------ Material supplied

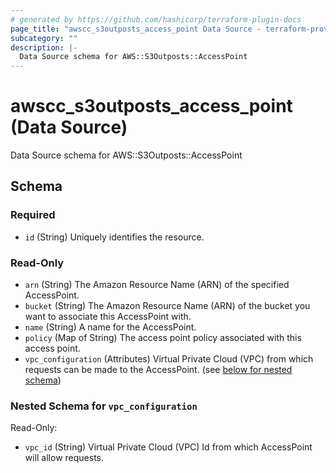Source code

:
 ```yaml
---
# generated by https://github.com/hashicorp/terraform-plugin-docs
page_title: "awscc_s3outposts_access_point Data Source - terraform-provider-awscc"
subcategory: ""
description: |-
  Data Source schema for AWS::S3Outposts::AccessPoint
---
```


# awscc_s3outposts_access_point (Data Source)

Data Source schema for AWS::S3Outposts::AccessPoint



<!-- schema generated by tfplugindocs -->
## Schema

### Required

- `id` (String) Uniquely identifies the resource.

### Read-Only

- `arn` (String) The Amazon Resource Name (ARN) of the specified AccessPoint.
- `bucket` (String) The Amazon Resource Name (ARN) of the bucket you want to associate this AccessPoint with.
- `name` (String) A name for the AccessPoint.
- `policy` (Map of String) The access point policy associated with this access point.
- `vpc_configuration` (Attributes) Virtual Private Cloud (VPC) from which requests can be made to the AccessPoint. (see [below for nested schema](#nestedatt--vpc_configuration))

<a id="nestedatt--vpc_configuration"></a>
### Nested Schema for `vpc_configuration`

Read-Only:

- `vpc_id` (String) Virtual Private Cloud (VPC) Id from which AccessPoint will allow requests.
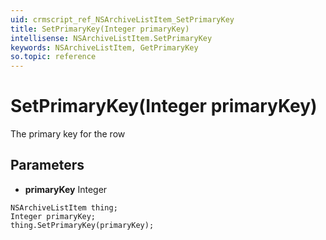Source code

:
 ```yaml
---
uid: crmscript_ref_NSArchiveListItem_SetPrimaryKey
title: SetPrimaryKey(Integer primaryKey)
intellisense: NSArchiveListItem.SetPrimaryKey
keywords: NSArchiveListItem, GetPrimaryKey
so.topic: reference
---
```


# SetPrimaryKey(Integer primaryKey)

The  primary key for the row

## Parameters

* **primaryKey** Integer

```crmscript
NSArchiveListItem thing;
Integer primaryKey;
thing.SetPrimaryKey(primaryKey);
```

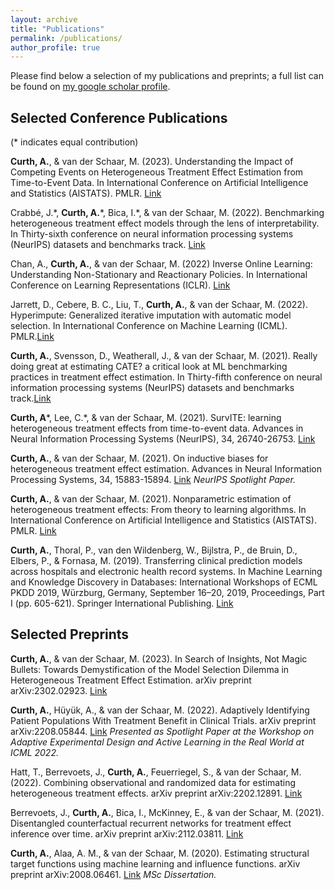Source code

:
 ```yaml
---
layout: archive
title: "Publications"
permalink: /publications/
author_profile: true
---
```


Please find below a selection of my publications and preprints; a full list can be found on [my google scholar profile](https://scholar.google.com/citations?user=eWRBqsYAAAAJ&hl=en). 

## Selected Conference Publications
 (\* indicates equal contribution)
 
 **Curth, A.**, & van der Schaar, M. (2023). Understanding the Impact of Competing Events on Heterogeneous Treatment Effect Estimation from Time-to-Event Data. In International Conference on Artificial Intelligence and Statistics (AISTATS). PMLR. [Link](https://arxiv.org/abs/2302.12718)
 
 Crabbé, J.\*, **Curth, A.**\*, Bica, I.\*, & van der Schaar, M. (2022). Benchmarking heterogeneous treatment effect models through the lens of interpretability. In Thirty-sixth conference on neural information processing systems (NeurIPS) datasets and benchmarks track. [Link](https://openreview.net/forum?id=ddPXQt-gM--)

Chan, A., **Curth, A.**, & van der Schaar, M. (2022) Inverse Online Learning: Understanding Non-Stationary and Reactionary Policies. In International Conference on Learning Representations (ICLR). [Link](https://openreview.net/forum?id=DYypjaRdph2)

Jarrett, D., Cebere, B. C., Liu, T., **Curth, A.**, & van der Schaar, M. (2022). Hyperimpute: Generalized iterative imputation with automatic model selection. In International Conference on Machine Learning (ICML). PMLR.[Link](https://proceedings.mlr.press/v162/jarrett22a.html)
 
**Curth, A.**, Svensson, D., Weatherall, J., & van der Schaar, M. (2021). Really doing great at estimating CATE? a critical look at ML benchmarking practices in treatment effect estimation. In Thirty-fifth conference on neural information processing systems (NeurIPS) datasets and benchmarks track.[Link](https://openreview.net/forum?id=FQLzQqGEAH)
 
**Curth, A**\*, Lee, C.\*,  & van der Schaar, M. (2021). SurvITE: learning heterogeneous treatment effects from time-to-event data. Advances in Neural Information Processing Systems (NeurIPS), 34, 26740-26753. [Link](https://proceedings.neurips.cc/paper/2021/hash/e0eacd983971634327ae1819ea8b6214-Abstract.html)
 
 **Curth, A.**, & van der Schaar, M. (2021). On inductive biases for heterogeneous treatment effect estimation. Advances in Neural Information Processing Systems, 34, 15883-15894. [Link](https://proceedings.neurips.cc/paper/2021/hash/8526e0962a844e4a2f158d831d5fddf7-Abstract.html) _NeurIPS Spotlight Paper._
 
**Curth, A.**, & van der Schaar, M. (2021). Nonparametric estimation of heterogeneous treatment effects: From theory to learning algorithms. In International Conference on Artificial Intelligence and Statistics (AISTATS). PMLR. [Link](https://proceedings.mlr.press/v130/curth21a.html)

 **Curth, A.**, Thoral, P., van den Wildenberg, W., Bijlstra, P., de Bruin, D., Elbers, P., & Fornasa, M. (2019). Transferring clinical prediction models across hospitals and electronic health record systems. In Machine Learning and Knowledge Discovery in Databases: International Workshops of ECML PKDD 2019, Würzburg, Germany, September 16–20, 2019, Proceedings, Part I (pp. 605-621). Springer International Publishing. [Link](https://www.researchgate.net/profile/Paul-Elbers/publication/337821644_Transferring_Clinical_Prediction_Models_across_Hospitals_and_Electronic_Health_Record_Systems/links/5debf83092851c83646b664d/Transferring-Clinical-Prediction-Models-across-Hospitals-and-Electronic-Health-Record-Systems.pdf)
 

## Selected Preprints
**Curth, A.**, & van der Schaar, M. (2023). In Search of Insights, Not Magic Bullets: Towards Demystification of the Model Selection Dilemma in Heterogeneous Treatment Effect Estimation. arXiv preprint arXiv:2302.02923. [Link](https://arxiv.org/abs/2302.02923)

**Curth, A.**, Hüyük, A., & van der Schaar, M. (2022). Adaptively Identifying Patient Populations With Treatment Benefit in Clinical Trials. arXiv preprint arXiv:2208.05844. [Link](https://arxiv.org/abs/2208.05844) _Presented as Spotlight Paper at the Workshop on Adaptive Experimental Design and Active Learning in the Real World at ICML 2022._

Hatt, T., Berrevoets, J., **Curth, A.**, Feuerriegel, S., & van der Schaar, M. (2022). Combining observational and randomized data for estimating heterogeneous treatment effects. arXiv preprint arXiv:2202.12891. [Link](https://arxiv.org/abs/2202.12891)

Berrevoets, J., **Curth, A.**, Bica, I., McKinney, E., & van der Schaar, M. (2021). Disentangled counterfactual recurrent networks for treatment effect inference over time. arXiv preprint arXiv:2112.03811. [Link](https://arxiv.org/abs/2112.03811)

**Curth, A.**, Alaa, A. M., & van der Schaar, M. (2020). Estimating structural target functions using machine learning and influence functions. arXiv preprint arXiv:2008.06461. [Link](https://arxiv.org/abs/2008.06461) _MSc Dissertation._
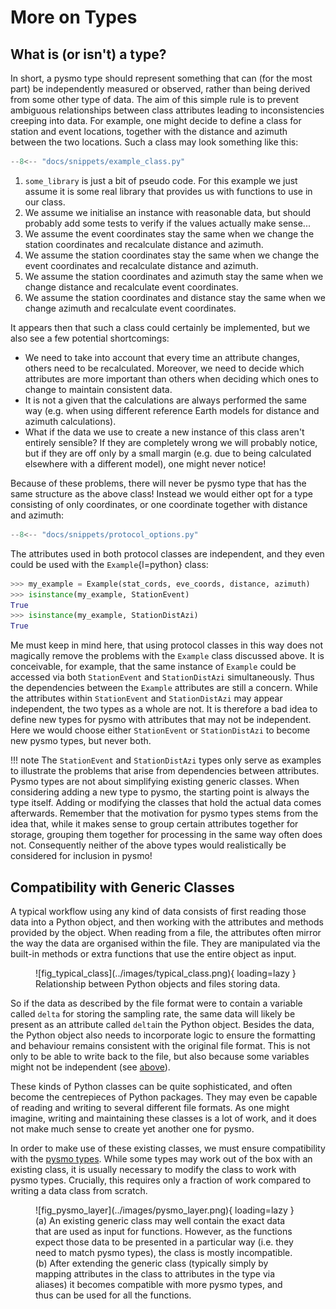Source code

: # More on Types

## What is (or isn't) a type?

In short, a pysmo type should represent something that can (for the most part) be
independently measured or observed, rather than being derived from some other type of
data. The aim of this simple rule is to prevent ambiguous relationships between class
attributes leading to inconsistencies creeping into data. For example, one might decide
to define a class for station and event locations, together with the distance and azimuth
between the two locations. Such a class may look something like this:

```python title="example_class.py"
--8<-- "docs/snippets/example_class.py"
```

1.  `some_library` is just a bit of pseudo code. For this example we just assume it
    is some real library that provides us with functions to use in our class.
2.  We assume we initialise an instance with reasonable data, but should probably
    add some tests to verify if the values actually make sense...
3.  We assume the event coordinates stay the same when we change the station
    coordinates and recalculate distance and azimuth.
4.  We assume the station coordinates stay the same when we change the event
    coordinates and recalculate distance and azimuth.
5.  We assume the station coordinates and azimuth stay the same when we change
    distance and recalculate event coordinates.
6.  We assume the station coordinates and distance stay the same when we change
    azimuth and recalculate event coordinates.

It appears then that such a class could certainly be implemented, but we also see a few
potential shortcomings:

- We need to take into account that every time an attribute changes, others need to be
  recalculated. Moreover, we need to decide which attributes are more important than
  others when deciding which ones to change to maintain consistent data.
- It is not a given that the calculations are always performed the same way (e.g. when
  using different reference Earth models for distance and azimuth calculations).
- What if the data we use to create a new instance of this class aren't entirely
  sensible? If they are completely wrong we will probably notice, but if they are off
  only by a small margin (e.g. due to being calculated elsewhere with a different model),
  one might never notice!

Because of these problems, there will never be pysmo type that has the same structure as
the above class! Instead we would either opt for a type consisting of only coordinates,
or one coordinate together with distance and azimuth:

```python title="protocol_options.py"
--8<-- "docs/snippets/protocol_options.py"
```

The attributes used in both protocol classes are independent, and they even could be used
with the `Example`{l=python} class:

```python
>>> my_example = Example(stat_cords, eve_coords, distance, azimuth)
>>> isinstance(my_example, StationEvent)
True
>>> isinstance(my_example, StationDistAzi)
True
```

Me must keep in mind here, that using protocol classes in this way does not magically
remove the problems with the `Example` class discussed above. It is conceivable, for
example, that the same instance of `Example` could be accessed via both `StationEvent`
and `StationDistAzi` simultaneously. Thus the dependencies between the `Example`
attributes are still a concern. While the attributes within `StationEvent` and
`StationDistAzi` may appear independent, the two types as a whole are not. It is
therefore a bad idea to define new types for pysmo with attributes that may not be
independent. Here we would choose either `StationEvent` or `StationDistAzi` to become
new pysmo types, but never both.

!!! note
    The `StationEvent` and `StationDistAzi` types only serve as examples to illustrate
    the problems that arise from dependencies between attributes. Pysmo types are
    not about simplifying existing generic classes. When considering adding a new
    type to pysmo, the starting point is always the type itself. Adding or modifying
    the classes that hold the actual data comes afterwards. Remember that the
    motivation for pysmo types stems from the idea that, while it makes sense to
    group certain attributes together for storage, grouping them together for
    processing in the same way often does not. Consequently neither of the above
    types would realistically be considered for inclusion in pysmo!


## Compatibility with Generic Classes

A typical workflow using any kind of data consists of first reading those data into a
Python object, and then working with the attributes and methods provided by the object.
When reading from a file, the attributes often mirror the way the data are organised
within the file. They are manipulated via the built-in methods or extra functions that
use the entire object as input.

<figure markdown>
  ![fig_typical_class](../images/typical_class.png){ loading=lazy }
  <figcaption>
    Relationship between Python objects and files storing data.
  </figcaption>
</figure>

So if the data as described by the file format were to contain a variable called `delta`
for storing the sampling rate, the same data will likely be present as an attribute
called `delta`in the Python object. Besides the data, the Python object also needs to
incorporate logic to ensure the formatting and behaviour remains consistent with the
original file format. This is not only to be able to write back to the file, but also
because some variables might not be independent (see [above](#what-is-or-isnt-a-type)).

These kinds of Python classes can be quite sophisticated, and often become the
centrepieces of Python packages. They may even be capable of reading and writing to
several different file formats. As one might imagine, writing and maintaining these
classes is a lot of work, and it does not make much sense to create yet another one for
pysmo.

In order to make use of these existing classes, we must ensure compatibility with the
[pysmo types](../user-guide/types/index.md). While some types may work out of the box
with an existing class, it is usually necessary to modify the class to work with pysmo
types. Crucially, this requires only a fraction of work compared to writing a data class
from scratch.

<figure markdown>
  ![fig_pysmo_layer](../images/pysmo_layer.png){ loading=lazy }
  <figcaption>
    (a) An existing generic class may well contain the exact data that are used as
    input for functions. However, as the functions expect those data to be presented
    in a particular way (i.e. they need to match pysmo types), the class is mostly
    incompatible. (b) After extending the generic class (typically simply by mapping
    attributes in the class to attributes in the type via aliases) it becomes
    compatible with more pysmo types, and thus can be used for all the functions.
  </figcaption>
</figure>
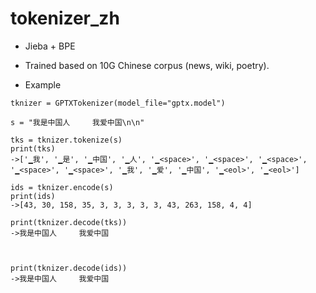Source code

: # tokenizer_zh
- Jieba + BPE

- Trained based on 10G Chinese corpus (news, wiki, poetry).

- Example
```
tknizer = GPTXTokenizer(model_file="gptx.model")

s = "我是中国人     我爱中国\n\n"

tks = tknizer.tokenize(s)
print(tks)
->['▁我', '▁是', '▁中国', '▁人', '▁<space>', '▁<space>', '▁<space>', '▁<space>', '▁<space>', '▁我', '▁爱', '▁中国', '▁<eol>', '▁<eol>']

ids = tknizer.encode(s)
print(ids)
->[43, 30, 158, 35, 3, 3, 3, 3, 3, 43, 263, 158, 4, 4]

print(tknizer.decode(tks))
->我是中国人     我爱中国



print(tknizer.decode(ids))
->我是中国人     我爱中国


```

------------

Assigned task » For the word "azimuth", find all matching lines in the entries above and copy them out.

Solution to the problem »
to define a class for station and event locations, together with the distance and azimuth
    coordinates and recalculate distance and azimuth.
    coordinates and recalculate distance and azimuth.
5.  We assume the station coordinates and azimuth stay the same when we change
    azimuth and recalculate event coordinates.
  using different reference Earth models for distance and azimuth calculations).
or one coordinate together with distance and azimuth:
>>> my_example = Example(stat_cords, eve_coords, distance, azimuth)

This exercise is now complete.